Taamneh Madhar, Taamneh Salah, Alkheder Sharaf
a Department of Civil Engineering, Hijjawi Faculty for Engineering Technology , Yarmouk University , Irbid , Jordan.
b Department of Computer Science, College of Natural Sciences and Mathematics , University of Houston , TX , USA.
Int J Inj Contr Saf Promot. 2017 Sep;24(3):388-395. doi: 10.1080/17457300.2016.1224902. Epub 2016 Sep 8.
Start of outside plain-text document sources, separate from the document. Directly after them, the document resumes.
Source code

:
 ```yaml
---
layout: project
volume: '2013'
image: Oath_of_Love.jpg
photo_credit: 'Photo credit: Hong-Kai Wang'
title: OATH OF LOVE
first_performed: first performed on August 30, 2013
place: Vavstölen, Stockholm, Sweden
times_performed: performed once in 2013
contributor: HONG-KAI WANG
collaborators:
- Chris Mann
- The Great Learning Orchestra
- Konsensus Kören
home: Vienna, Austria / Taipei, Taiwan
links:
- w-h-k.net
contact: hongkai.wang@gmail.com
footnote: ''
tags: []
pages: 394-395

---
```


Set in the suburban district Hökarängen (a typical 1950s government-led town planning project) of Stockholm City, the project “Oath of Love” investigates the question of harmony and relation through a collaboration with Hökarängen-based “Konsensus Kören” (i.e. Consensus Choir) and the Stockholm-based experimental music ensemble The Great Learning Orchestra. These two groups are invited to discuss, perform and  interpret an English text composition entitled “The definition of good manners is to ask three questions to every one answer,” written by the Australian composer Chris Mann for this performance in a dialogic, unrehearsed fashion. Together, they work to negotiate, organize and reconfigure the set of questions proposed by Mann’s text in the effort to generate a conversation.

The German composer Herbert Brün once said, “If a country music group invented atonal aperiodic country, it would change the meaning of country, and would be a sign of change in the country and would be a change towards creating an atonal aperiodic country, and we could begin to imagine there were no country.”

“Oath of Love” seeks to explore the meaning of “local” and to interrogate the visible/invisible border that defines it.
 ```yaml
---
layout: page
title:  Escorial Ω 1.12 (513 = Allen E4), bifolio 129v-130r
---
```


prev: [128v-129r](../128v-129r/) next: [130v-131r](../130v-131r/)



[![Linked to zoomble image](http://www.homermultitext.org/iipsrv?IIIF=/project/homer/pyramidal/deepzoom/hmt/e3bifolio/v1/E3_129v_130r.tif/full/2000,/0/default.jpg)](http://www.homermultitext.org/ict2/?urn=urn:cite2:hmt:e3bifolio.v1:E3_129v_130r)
Artificial neural networks (ANNs) have been widely used in predicting the severity of road traffic crashes. All available information about previously occurred accidents is typically used for building a single prediction model (i.e., classifier). Too little attention has been paid to the differences between these accidents, leading, in most cases, to build less accurate predictors. Hierarchical clustering is a well-known clustering method that seeks to group data by creating a hierarchy of clusters. Using hierarchical clustering and ANNs, a clustering-based classification approach for predicting the injury severity of road traffic accidents was proposed. About 6000 road accidents occurred over a six-year period from 2008 to 2013 in Abu Dhabi were used throughout this study. In order to reduce the amount of variation in data, hierarchical clustering was applied on the data set to organize it into six different forms, each with different number of clusters (i.e., clusters from 1 to 6). Two ANN models were subsequently built for each cluster of accidents in each generated form. The first model was built and validated using all accidents (training set), whereas only 66% of the accidents were used to build the second model, and the remaining 34% were used to test it (percentage split). Finally, the weighted average accuracy was computed for each type of models in each from of data. The results show that when testing the models using the training set, clustering prior to classification achieves (11%-16%) more accuracy than without using clustering, while the percentage split achieves (2%-5%) more accuracy. The results also suggest that partitioning the accidents into six clusters achieves the best accuracy if both types of models are taken into account.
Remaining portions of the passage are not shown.